Jim Jarmusch: Yeah, and I think that’s also the tenet of the New York school poet. He’s a little bit self conscious and intimidated, so he just keeps writing them and he’s good at it. It’s something important to him but it’s not the recognition for it that’s important for him. For all my life, I’ve tried to follow that when we make films we’re making it for ourselves. As soon as you start thinking what does the world want, then you’re into marketing, graphics and that’s another world. But that’s not my job, it’s somebody else’s.

MOVIEMOVESME: Do you ever feel like visiting your characters and see what they’re doing right now?

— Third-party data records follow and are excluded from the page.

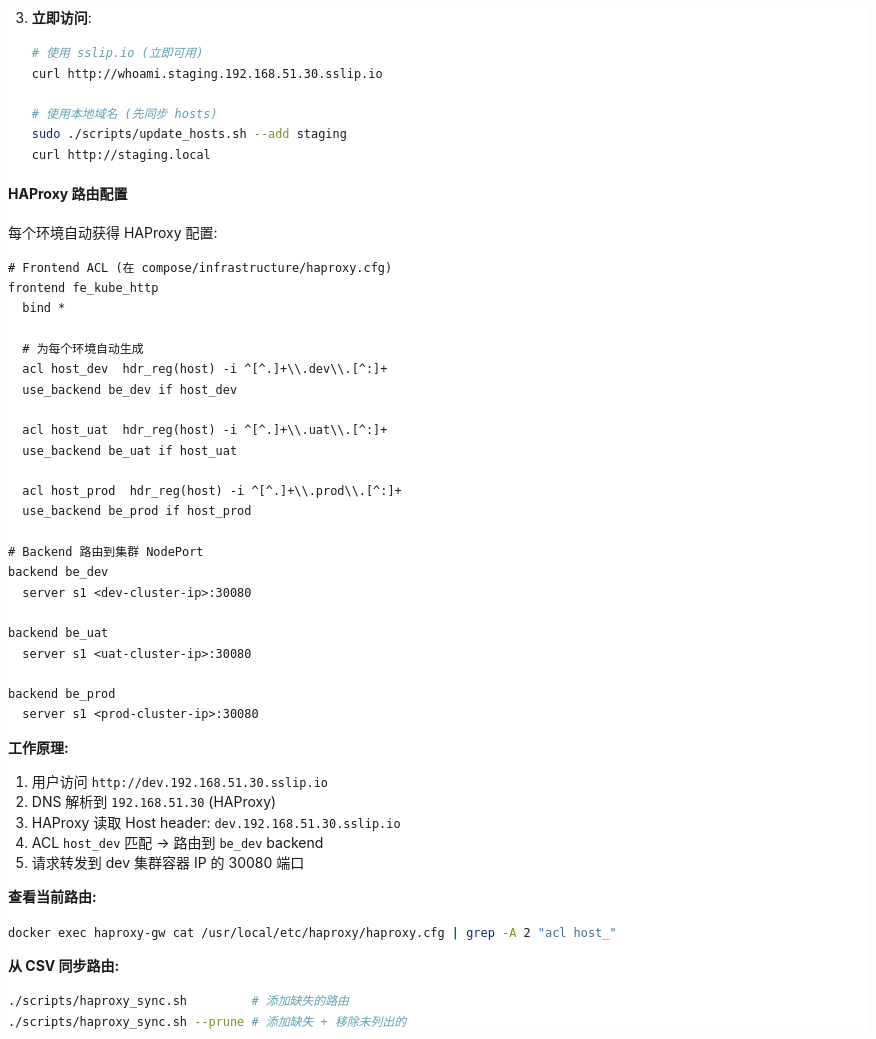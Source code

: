3. **立即访问**:
   ```bash
   # 使用 sslip.io (立即可用)
   curl http://whoami.staging.192.168.51.30.sslip.io

   # 使用本地域名 (先同步 hosts)
   sudo ./scripts/update_hosts.sh --add staging
   curl http://staging.local
   ```

#### HAProxy 路由配置

每个环境自动获得 HAProxy 配置:

```haproxy
# Frontend ACL (在 compose/infrastructure/haproxy.cfg)
frontend fe_kube_http
  bind *

  # 为每个环境自动生成
  acl host_dev  hdr_reg(host) -i ^[^.]+\\.dev\\.[^:]+
  use_backend be_dev if host_dev

  acl host_uat  hdr_reg(host) -i ^[^.]+\\.uat\\.[^:]+
  use_backend be_uat if host_uat

  acl host_prod  hdr_reg(host) -i ^[^.]+\\.prod\\.[^:]+
  use_backend be_prod if host_prod

# Backend 路由到集群 NodePort
backend be_dev
  server s1 <dev-cluster-ip>:30080

backend be_uat
  server s1 <uat-cluster-ip>:30080

backend be_prod
  server s1 <prod-cluster-ip>:30080
```

**工作原理:**
1. 用户访问 `http://dev.192.168.51.30.sslip.io`
2. DNS 解析到 `192.168.51.30` (HAProxy)
3. HAProxy 读取 Host header: `dev.192.168.51.30.sslip.io`
4. ACL `host_dev` 匹配 → 路由到 `be_dev` backend
5. 请求转发到 dev 集群容器 IP 的 30080 端口

**查看当前路由:**
```bash
docker exec haproxy-gw cat /usr/local/etc/haproxy/haproxy.cfg | grep -A 2 "acl host_"
```

**从 CSV 同步路由:**
```bash
./scripts/haproxy_sync.sh         # 添加缺失的路由
./scripts/haproxy_sync.sh --prune # 添加缺失 + 移除未列出的
```

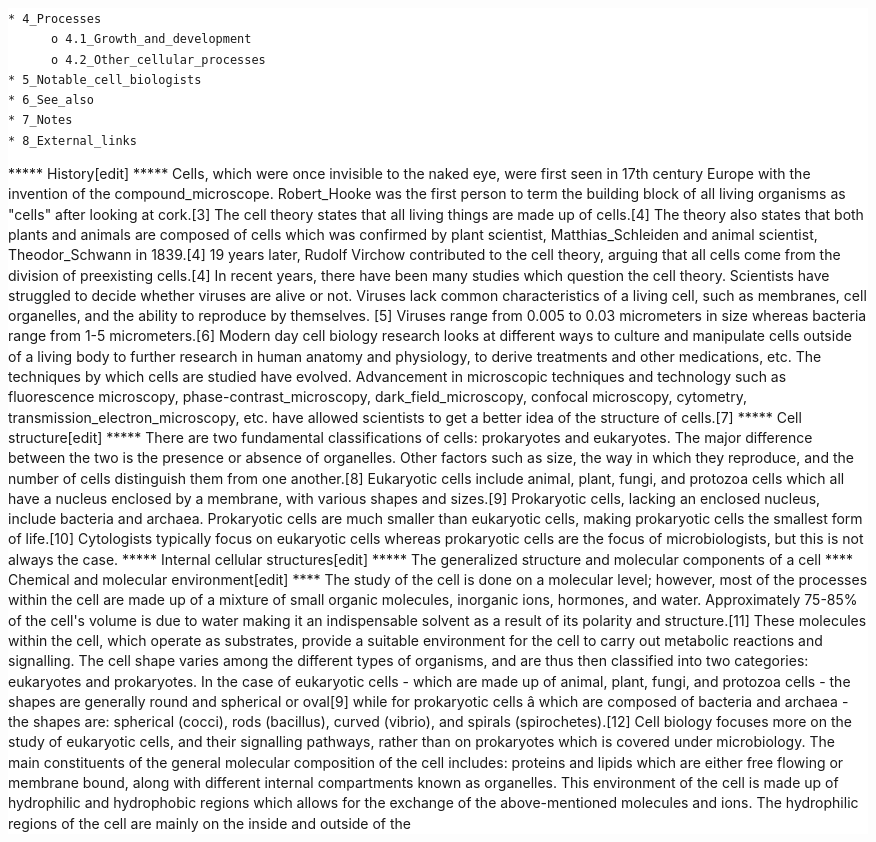     * 4_Processes
          o 4.1_Growth_and_development
          o 4.2_Other_cellular_processes
    * 5_Notable_cell_biologists
    * 6_See_also
    * 7_Notes
    * 8_External_links
***** History[edit] *****
Cells, which were once invisible to the naked eye, were first seen in 17th
century Europe with the invention of the compound_microscope. Robert_Hooke was
the first person to term the building block of all living organisms as "cells"
after looking at cork.[3] The cell theory states that all living things are
made up of cells.[4] The theory also states that both plants and animals are
composed of cells which was confirmed by plant scientist, Matthias_Schleiden
and animal scientist, Theodor_Schwann in 1839.[4] 19 years later, Rudolf
Virchow contributed to the cell theory, arguing that all cells come from the
division of preexisting cells.[4] In recent years, there have been many studies
which question the cell theory. Scientists have struggled to decide whether
viruses are alive or not. Viruses lack common characteristics of a living cell,
such as membranes, cell organelles, and the ability to reproduce by themselves.
[5] Viruses range from 0.005 to 0.03 micrometers in size whereas bacteria range
from 1-5 micrometers.[6] Modern day cell biology research looks at different
ways to culture and manipulate cells outside of a living body to further
research in human anatomy and physiology, to derive treatments and other
medications, etc. The techniques by which cells are studied have evolved.
Advancement in microscopic techniques and technology such as fluorescence
microscopy, phase-contrast_microscopy, dark_field_microscopy, confocal
microscopy, cytometry, transmission_electron_microscopy, etc. have allowed
scientists to get a better idea of the structure of cells.[7]
***** Cell structure[edit] *****
There are two fundamental classifications of cells: prokaryotes and eukaryotes.
The major difference between the two is the presence or absence of organelles.
Other factors such as size, the way in which they reproduce, and the number of
cells distinguish them from one another.[8] Eukaryotic cells include animal,
plant, fungi, and protozoa cells which all have a nucleus enclosed by a
membrane, with various shapes and sizes.[9] Prokaryotic cells, lacking an
enclosed nucleus, include bacteria and archaea. Prokaryotic cells are much
smaller than eukaryotic cells, making prokaryotic cells the smallest form of
life.[10] Cytologists typically focus on eukaryotic cells whereas prokaryotic
cells are the focus of microbiologists, but this is not always the case.
***** Internal cellular structures[edit] *****
The generalized structure and molecular components of a cell
**** Chemical and molecular environment[edit] ****
The study of the cell is done on a molecular level; however, most of the
processes within the cell are made up of a mixture of small organic molecules,
inorganic ions, hormones, and water. Approximately 75-85% of the cell's volume
is due to water making it an indispensable solvent as a result of its polarity
and structure.[11] These molecules within the cell, which operate as
substrates, provide a suitable environment for the cell to carry out metabolic
reactions and signalling. The cell shape varies among the different types of
organisms, and are thus then classified into two categories: eukaryotes and
prokaryotes. In the case of eukaryotic cells - which are made up of animal,
plant, fungi, and protozoa cells - the shapes are generally round and spherical
or oval[9] while for prokaryotic cells â which are composed of bacteria and
archaea - the shapes are: spherical (cocci), rods (bacillus), curved (vibrio),
and spirals (spirochetes).[12]
Cell biology focuses more on the study of eukaryotic cells, and their
signalling pathways, rather than on prokaryotes which is covered under
microbiology. The main constituents of the general molecular composition of the
cell includes: proteins and lipids which are either free flowing or membrane
bound, along with different internal compartments known as organelles. This
environment of the cell is made up of hydrophilic and hydrophobic regions which
allows for the exchange of the above-mentioned molecules and ions. The
hydrophilic regions of the cell are mainly on the inside and outside of the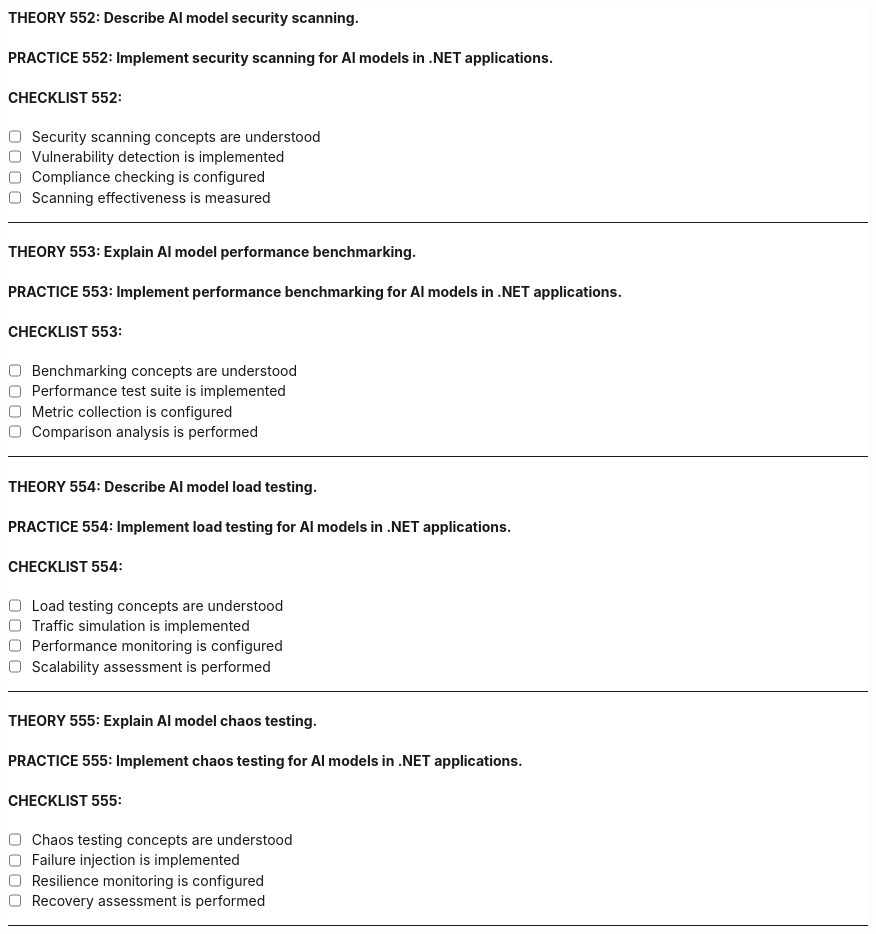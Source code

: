 
#### THEORY 552: Describe AI model security scanning.

#### PRACTICE 552: Implement security scanning for AI models in .NET applications.

#### CHECKLIST 552:

- [ ] Security scanning concepts are understood
- [ ] Vulnerability detection is implemented
- [ ] Compliance checking is configured
- [ ] Scanning effectiveness is measured

---

#### THEORY 553: Explain AI model performance benchmarking.

#### PRACTICE 553: Implement performance benchmarking for AI models in .NET applications.

#### CHECKLIST 553:

- [ ] Benchmarking concepts are understood
- [ ] Performance test suite is implemented
- [ ] Metric collection is configured
- [ ] Comparison analysis is performed

---

#### THEORY 554: Describe AI model load testing.

#### PRACTICE 554: Implement load testing for AI models in .NET applications.

#### CHECKLIST 554:

- [ ] Load testing concepts are understood
- [ ] Traffic simulation is implemented
- [ ] Performance monitoring is configured
- [ ] Scalability assessment is performed

---

#### THEORY 555: Explain AI model chaos testing.

#### PRACTICE 555: Implement chaos testing for AI models in .NET applications.

#### CHECKLIST 555:

- [ ] Chaos testing concepts are understood
- [ ] Failure injection is implemented
- [ ] Resilience monitoring is configured
- [ ] Recovery assessment is performed

---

Jim Jarmusch: No, I kinda like to leave them alive though. I don’t like to draw a curtain at the end of the film. I like to think they’re out in the world still but once I finish a film I kinda don’t want to look at it again and I’ve never had the idea of bringing one back except in one case, Dead Man, where the character was killed in the end and I was heartbroken to kill him and so I brought him back in another century in Ghostdog just so he could come back again! That was purely because I regretted him being gone. We do have a proposal of a TV series based on Ghostdog but it doesn’t bring back the character except possibly as a ghost. It has a different writer and we’re proposing it as a pilot of a new series. I might direct the pilot, I’m definitely an executive producer but I don’t know if anyone would go for it.

MOVIEMOVESME: Laura has Persian roots. How was it for you to get into a different culture including the music which hasn’t been heard before in your films?

Jim Jarmusch: Any actor who becomes a character, their job and my job is to suppress certain parts of their own character that are not part of the character they’re playing and to accentuate parts of themselves that are about the character. I always ask their permission and discuss it with them. I like to take something from themselves and put it in their character. Laura is of Persian blood, so I have this music and reference to Persian-Farsi calligraphy, black and white painting, a little bit of a photograph that refers to her Persian roots. Adam Driver was a marine, so I have only two references, one little photograph you see and the way he takes someone down in the bar, which is a military move. I didn’t want the film to say how they met or what he had to do with the military or the middle-east. I told them if you want to have a back story do not tell me, we start on Monday and I wanna be in that moment, so don’t tell me. The actors aren’t playing themselves but with their permission I let some parts of themselves in the characters. I had fun doing that.